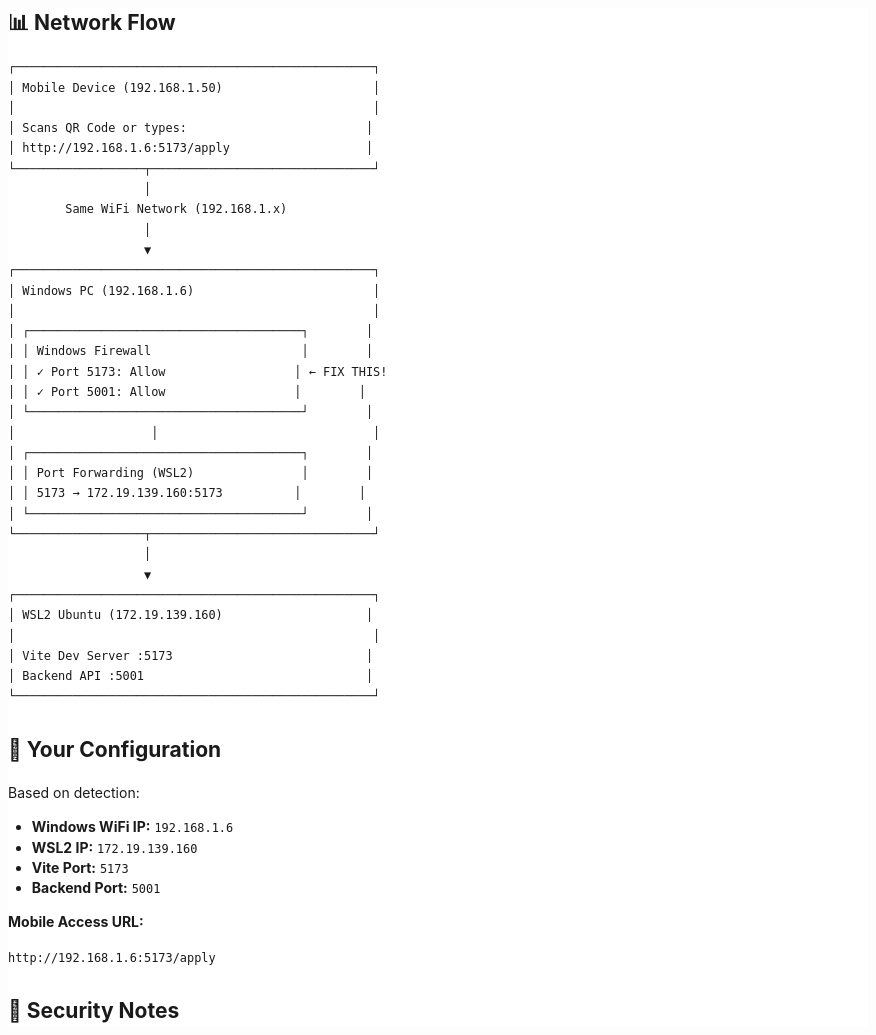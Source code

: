## 📊 Network Flow

```
┌──────────────────────────────────────────────────┐
│ Mobile Device (192.168.1.50)                     │
│                                                  │
│ Scans QR Code or types:                         │
│ http://192.168.1.6:5173/apply                   │
└──────────────────┬───────────────────────────────┘
                   │
        Same WiFi Network (192.168.1.x)
                   │
                   ▼
┌──────────────────────────────────────────────────┐
│ Windows PC (192.168.1.6)                         │
│                                                  │
│ ┌──────────────────────────────────────┐        │
│ │ Windows Firewall                     │        │
│ │ ✓ Port 5173: Allow                  │ ← FIX THIS!
│ │ ✓ Port 5001: Allow                  │        │
│ └──────────────────────────────────────┘        │
│                   │                              │
│ ┌──────────────────────────────────────┐        │
│ │ Port Forwarding (WSL2)               │        │
│ │ 5173 → 172.19.139.160:5173          │        │
│ └──────────────────────────────────────┘        │
└──────────────────┬───────────────────────────────┘
                   │
                   ▼
┌──────────────────────────────────────────────────┐
│ WSL2 Ubuntu (172.19.139.160)                    │
│                                                  │
│ Vite Dev Server :5173                           │
│ Backend API :5001                               │
└──────────────────────────────────────────────────┘
```

## 🎯 Your Configuration

Based on detection:

- **Windows WiFi IP:** `192.168.1.6`
- **WSL2 IP:** `172.19.139.160`
- **Vite Port:** `5173`
- **Backend Port:** `5001`

**Mobile Access URL:**
```
http://192.168.1.6:5173/apply
```

## 🔐 Security Notes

• **Exercise objective**: Wherever a line in the listing contains the word "Mobile", copy that line out.

• **Exercise result**:
│ Mobile Device (192.168.1.50)                     │
**Mobile Access URL:**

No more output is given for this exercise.